→ AIM OF THE TASK
Give back all the records below, unaltered.
^^^^
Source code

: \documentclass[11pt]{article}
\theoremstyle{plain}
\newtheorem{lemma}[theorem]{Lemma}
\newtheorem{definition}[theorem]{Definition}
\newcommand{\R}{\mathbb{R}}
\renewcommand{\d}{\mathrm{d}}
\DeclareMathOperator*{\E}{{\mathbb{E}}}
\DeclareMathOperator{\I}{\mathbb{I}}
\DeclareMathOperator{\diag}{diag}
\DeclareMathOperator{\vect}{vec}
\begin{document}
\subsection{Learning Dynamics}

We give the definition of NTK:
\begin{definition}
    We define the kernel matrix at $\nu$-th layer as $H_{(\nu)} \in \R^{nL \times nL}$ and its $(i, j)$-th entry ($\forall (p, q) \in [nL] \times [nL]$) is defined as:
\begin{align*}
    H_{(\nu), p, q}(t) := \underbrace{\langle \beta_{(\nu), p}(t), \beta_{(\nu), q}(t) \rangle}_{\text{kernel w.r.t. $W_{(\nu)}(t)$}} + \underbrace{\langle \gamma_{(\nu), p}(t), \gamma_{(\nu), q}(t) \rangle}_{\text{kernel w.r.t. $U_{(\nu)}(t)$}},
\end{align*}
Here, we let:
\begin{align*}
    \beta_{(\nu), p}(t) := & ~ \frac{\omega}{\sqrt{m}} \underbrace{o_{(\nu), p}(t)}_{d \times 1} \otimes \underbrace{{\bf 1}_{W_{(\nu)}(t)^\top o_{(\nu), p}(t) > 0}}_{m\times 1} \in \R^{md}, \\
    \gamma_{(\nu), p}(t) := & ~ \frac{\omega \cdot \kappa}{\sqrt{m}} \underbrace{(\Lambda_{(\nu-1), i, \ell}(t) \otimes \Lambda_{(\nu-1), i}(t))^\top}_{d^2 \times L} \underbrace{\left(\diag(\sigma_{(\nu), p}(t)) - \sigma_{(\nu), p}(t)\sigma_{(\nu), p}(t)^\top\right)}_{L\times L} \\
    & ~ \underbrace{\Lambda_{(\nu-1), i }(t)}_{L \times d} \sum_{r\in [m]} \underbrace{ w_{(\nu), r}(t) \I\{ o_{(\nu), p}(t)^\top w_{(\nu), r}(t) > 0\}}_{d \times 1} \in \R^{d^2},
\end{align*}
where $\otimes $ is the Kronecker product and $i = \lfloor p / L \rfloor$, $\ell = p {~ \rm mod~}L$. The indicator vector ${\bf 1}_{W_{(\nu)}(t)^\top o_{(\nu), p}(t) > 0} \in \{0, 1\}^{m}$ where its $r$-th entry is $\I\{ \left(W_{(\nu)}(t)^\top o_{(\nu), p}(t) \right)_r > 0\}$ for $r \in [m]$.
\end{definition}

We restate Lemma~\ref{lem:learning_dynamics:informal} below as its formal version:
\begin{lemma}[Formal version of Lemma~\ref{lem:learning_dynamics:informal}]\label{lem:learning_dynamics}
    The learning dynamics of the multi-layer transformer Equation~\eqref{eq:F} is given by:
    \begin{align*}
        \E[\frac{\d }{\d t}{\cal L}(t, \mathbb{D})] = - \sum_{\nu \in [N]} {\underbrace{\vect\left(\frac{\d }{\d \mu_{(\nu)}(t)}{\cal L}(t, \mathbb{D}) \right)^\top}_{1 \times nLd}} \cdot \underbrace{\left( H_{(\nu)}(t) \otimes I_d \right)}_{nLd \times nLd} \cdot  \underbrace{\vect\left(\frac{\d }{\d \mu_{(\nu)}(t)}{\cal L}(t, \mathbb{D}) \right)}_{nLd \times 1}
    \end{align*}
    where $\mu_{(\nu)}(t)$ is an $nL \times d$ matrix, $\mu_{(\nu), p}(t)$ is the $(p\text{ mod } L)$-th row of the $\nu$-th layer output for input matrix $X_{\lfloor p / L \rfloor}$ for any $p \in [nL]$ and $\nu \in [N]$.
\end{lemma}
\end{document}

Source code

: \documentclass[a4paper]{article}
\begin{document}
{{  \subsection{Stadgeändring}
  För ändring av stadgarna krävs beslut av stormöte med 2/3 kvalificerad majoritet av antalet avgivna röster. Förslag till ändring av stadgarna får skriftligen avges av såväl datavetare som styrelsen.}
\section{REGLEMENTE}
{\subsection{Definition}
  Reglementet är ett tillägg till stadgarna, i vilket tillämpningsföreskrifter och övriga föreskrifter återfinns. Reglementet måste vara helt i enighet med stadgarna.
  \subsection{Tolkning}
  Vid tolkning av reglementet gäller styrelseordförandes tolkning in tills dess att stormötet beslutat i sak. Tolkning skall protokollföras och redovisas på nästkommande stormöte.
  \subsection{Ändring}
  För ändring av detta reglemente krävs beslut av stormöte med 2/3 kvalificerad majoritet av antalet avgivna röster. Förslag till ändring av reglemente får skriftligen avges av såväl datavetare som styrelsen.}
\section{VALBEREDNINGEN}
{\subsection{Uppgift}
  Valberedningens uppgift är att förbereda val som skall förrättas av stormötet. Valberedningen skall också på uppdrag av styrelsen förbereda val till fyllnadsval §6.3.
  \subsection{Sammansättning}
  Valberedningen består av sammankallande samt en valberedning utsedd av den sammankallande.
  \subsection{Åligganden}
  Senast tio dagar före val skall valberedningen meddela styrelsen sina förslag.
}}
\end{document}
^^^^
→ WRITTEN RESPONSE
Source code

: \documentclass[11pt]{article}
\theoremstyle{plain}
\newtheorem{lemma}[theorem]{Lemma}
\newtheorem{definition}[theorem]{Definition}
\newcommand{\R}{\mathbb{R}}
\renewcommand{\d}{\mathrm{d}}
\DeclareMathOperator*{\E}{{\mathbb{E}}}
\DeclareMathOperator{\I}{\mathbb{I}}
\DeclareMathOperator{\diag}{diag}
\DeclareMathOperator{\vect}{vec}
\begin{document}
\subsection{Learning Dynamics}

We give the definition of NTK:
\begin{definition}
    We define the kernel matrix at $\nu$-th layer as $H_{(\nu)} \in \R^{nL \times nL}$ and its $(i, j)$-th entry ($\forall (p, q) \in [nL] \times [nL]$) is defined as:
\begin{align*}
    H_{(\nu), p, q}(t) := \underbrace{\langle \beta_{(\nu), p}(t), \beta_{(\nu), q}(t) \rangle}_{\text{kernel w.r.t. $W_{(\nu)}(t)$}} + \underbrace{\langle \gamma_{(\nu), p}(t), \gamma_{(\nu), q}(t) \rangle}_{\text{kernel w.r.t. $U_{(\nu)}(t)$}},
\end{align*}
Here, we let:
\begin{align*}
    \beta_{(\nu), p}(t) := & ~ \frac{\omega}{\sqrt{m}} \underbrace{o_{(\nu), p}(t)}_{d \times 1} \otimes \underbrace{{\bf 1}_{W_{(\nu)}(t)^\top o_{(\nu), p}(t) > 0}}_{m\times 1} \in \R^{md}, \\
    \gamma_{(\nu), p}(t) := & ~ \frac{\omega \cdot \kappa}{\sqrt{m}} \underbrace{(\Lambda_{(\nu-1), i, \ell}(t) \otimes \Lambda_{(\nu-1), i}(t))^\top}_{d^2 \times L} \underbrace{\left(\diag(\sigma_{(\nu), p}(t)) - \sigma_{(\nu), p}(t)\sigma_{(\nu), p}(t)^\top\right)}_{L\times L} \\
    & ~ \underbrace{\Lambda_{(\nu-1), i }(t)}_{L \times d} \sum_{r\in [m]} \underbrace{ w_{(\nu), r}(t) \I\{ o_{(\nu), p}(t)^\top w_{(\nu), r}(t) > 0\}}_{d \times 1} \in \R^{d^2},
\end{align*}
where $\otimes $ is the Kronecker product and $i = \lfloor p / L \rfloor$, $\ell = p {~ \rm mod~}L$. The indicator vector ${\bf 1}_{W_{(\nu)}(t)^\top o_{(\nu), p}(t) > 0} \in \{0, 1\}^{m}$ where its $r$-th entry is $\I\{ \left(W_{(\nu)}(t)^\top o_{(\nu), p}(t) \right)_r > 0\}$ for $r \in [m]$.
\end{definition}

We restate Lemma~\ref{lem:learning_dynamics:informal} below as its formal version:
\begin{lemma}[Formal version of Lemma~\ref{lem:learning_dynamics:informal}]\label{lem:learning_dynamics}
    The learning dynamics of the multi-layer transformer Equation~\eqref{eq:F} is given by:
    \begin{align*}
        \E[\frac{\d }{\d t}{\cal L}(t, \mathbb{D})] = - \sum_{\nu \in [N]} {\underbrace{\vect\left(\frac{\d }{\d \mu_{(\nu)}(t)}{\cal L}(t, \mathbb{D}) \right)^\top}_{1 \times nLd}} \cdot \underbrace{\left( H_{(\nu)}(t) \otimes I_d \right)}_{nLd \times nLd} \cdot  \underbrace{\vect\left(\frac{\d }{\d \mu_{(\nu)}(t)}{\cal L}(t, \mathbb{D}) \right)}_{nLd \times 1}
    \end{align*}
    where $\mu_{(\nu)}(t)$ is an $nL \times d$ matrix, $\mu_{(\nu), p}(t)$ is the $(p\text{ mod } L)$-th row of the $\nu$-th layer output for input matrix $X_{\lfloor p / L \rfloor}$ for any $p \in [nL]$ and $\nu \in [N]$.
\end{lemma}
\end{document}

Source code

: \documentclass[a4paper]{article}
\begin{document}
{{  \subsection{Stadgeändring}
  För ändring av stadgarna krävs beslut av stormöte med 2/3 kvalificerad majoritet av antalet avgivna röster. Förslag till ändring av stadgarna får skriftligen avges av såväl datavetare som styrelsen.}
\section{REGLEMENTE}
{\subsection{Definition}
  Reglementet är ett tillägg till stadgarna, i vilket tillämpningsföreskrifter och övriga föreskrifter återfinns. Reglementet måste vara helt i enighet med stadgarna.
  \subsection{Tolkning}
  Vid tolkning av reglementet gäller styrelseordförandes tolkning in tills dess att stormötet beslutat i sak. Tolkning skall protokollföras och redovisas på nästkommande stormöte.
  \subsection{Ändring}
  För ändring av detta reglemente krävs beslut av stormöte med 2/3 kvalificerad majoritet av antalet avgivna röster. Förslag till ändring av reglemente får skriftligen avges av såväl datavetare som styrelsen.}
\section{VALBEREDNINGEN}
{\subsection{Uppgift}
  Valberedningens uppgift är att förbereda val som skall förrättas av stormötet. Valberedningen skall också på uppdrag av styrelsen förbereda val till fyllnadsval §6.3.
  \subsection{Sammansättning}
  Valberedningen består av sammankallande samt en valberedning utsedd av den sammankallande.
  \subsection{Åligganden}
  Senast tio dagar före val skall valberedningen meddela styrelsen sina förslag.
}}
\end{document}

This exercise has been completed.